What if a person walks in with Russell or Boyd County apparel walks in?
“They’re welcome, too,” Wamsley said with a laugh.
Ball and Wamsley have a meeting in Cincinnati today with a food consultant. They’re working with Gordon Food Services, too. They want to assemble a special menu to complement bourbon. They’ll offer low-end to high-end bourbon, craft beers — 12 different craft beers from Kentucky breweries, Ball said — and domestic beers.
“You can get your normal bourbon or a Pappy (Van Winkle),” Ball said.
The business partners, who own two Subway franchises and have operated BWH Security since 2009, also plan to create a “huge, outdoor, roofed, cobblestone area,” Ball said, behind the building. Live music is in the future, Ball said.

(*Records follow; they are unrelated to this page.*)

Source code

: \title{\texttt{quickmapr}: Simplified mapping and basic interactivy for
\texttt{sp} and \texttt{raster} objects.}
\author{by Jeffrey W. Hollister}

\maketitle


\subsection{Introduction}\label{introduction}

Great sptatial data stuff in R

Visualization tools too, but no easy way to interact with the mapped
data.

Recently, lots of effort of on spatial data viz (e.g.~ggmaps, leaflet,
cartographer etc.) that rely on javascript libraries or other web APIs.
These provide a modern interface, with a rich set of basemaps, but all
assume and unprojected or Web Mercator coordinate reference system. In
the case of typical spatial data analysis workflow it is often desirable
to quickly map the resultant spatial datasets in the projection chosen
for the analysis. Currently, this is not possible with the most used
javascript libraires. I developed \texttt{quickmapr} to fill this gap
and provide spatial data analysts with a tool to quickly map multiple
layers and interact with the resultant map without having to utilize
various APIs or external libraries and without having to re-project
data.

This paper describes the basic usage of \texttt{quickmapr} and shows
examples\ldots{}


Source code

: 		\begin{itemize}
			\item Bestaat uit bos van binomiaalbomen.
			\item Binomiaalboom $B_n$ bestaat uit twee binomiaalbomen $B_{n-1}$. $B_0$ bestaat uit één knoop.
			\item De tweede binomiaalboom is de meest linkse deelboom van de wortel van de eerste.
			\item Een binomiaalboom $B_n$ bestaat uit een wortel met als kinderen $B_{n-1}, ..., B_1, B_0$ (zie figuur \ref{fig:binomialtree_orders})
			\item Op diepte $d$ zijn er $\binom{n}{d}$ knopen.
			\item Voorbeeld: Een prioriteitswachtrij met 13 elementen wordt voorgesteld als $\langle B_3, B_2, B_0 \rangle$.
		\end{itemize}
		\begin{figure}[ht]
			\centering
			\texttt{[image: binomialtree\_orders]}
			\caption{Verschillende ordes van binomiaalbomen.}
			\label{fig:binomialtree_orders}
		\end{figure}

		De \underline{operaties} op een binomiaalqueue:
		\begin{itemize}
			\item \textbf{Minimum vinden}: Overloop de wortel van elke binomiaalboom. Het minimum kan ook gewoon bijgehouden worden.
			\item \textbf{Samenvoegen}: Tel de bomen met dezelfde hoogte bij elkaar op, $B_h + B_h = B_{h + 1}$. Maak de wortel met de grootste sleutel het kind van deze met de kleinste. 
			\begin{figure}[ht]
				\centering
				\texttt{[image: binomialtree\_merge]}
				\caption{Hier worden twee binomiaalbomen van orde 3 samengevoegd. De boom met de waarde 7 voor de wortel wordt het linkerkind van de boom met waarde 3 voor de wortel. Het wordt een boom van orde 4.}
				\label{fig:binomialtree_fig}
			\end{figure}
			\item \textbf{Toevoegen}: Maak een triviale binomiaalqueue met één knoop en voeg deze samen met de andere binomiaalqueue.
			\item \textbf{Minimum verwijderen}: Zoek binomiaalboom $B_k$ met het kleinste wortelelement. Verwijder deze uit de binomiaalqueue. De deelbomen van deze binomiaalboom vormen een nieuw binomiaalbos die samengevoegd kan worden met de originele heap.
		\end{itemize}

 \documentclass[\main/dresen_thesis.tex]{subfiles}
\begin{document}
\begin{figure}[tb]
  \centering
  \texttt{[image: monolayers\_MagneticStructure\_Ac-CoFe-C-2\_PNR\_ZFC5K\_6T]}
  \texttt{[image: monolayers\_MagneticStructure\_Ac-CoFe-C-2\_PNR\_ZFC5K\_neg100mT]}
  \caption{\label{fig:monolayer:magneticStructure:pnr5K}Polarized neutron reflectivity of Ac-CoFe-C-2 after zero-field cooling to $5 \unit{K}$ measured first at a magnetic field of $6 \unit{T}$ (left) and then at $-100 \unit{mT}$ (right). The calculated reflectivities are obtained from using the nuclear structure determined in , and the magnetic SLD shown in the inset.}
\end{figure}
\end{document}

Typical bar food, such as wings, and unique items, such as various sliders, will comprise the menu, Wamsley said.
The next order of business is physically moving the bar, which the duo purchased from an antique dealer in Erie, Pennsylvania, into the building. That will happen Tuesday. The bar’s history dates back to 116 years ago in Chicago.
“It’ll be a bunch of manual labor,” said Ball, wearing an Ashland sweatshirt and baseball cap, as he cracked a smile.
After Boyd County voters elected to go wet back in the fall, Ball and Wamsley knew their idea, which they’d been cooking up for a while, could reach fruition.
“The city’s been great, supportive and helpful,” Wamsley said. “This area in South Ashland is prime for something like this.”
Ball said the feedback they’ve received has been “99% positive.”
“I think Ashland is ready for this change,” Wamsley added.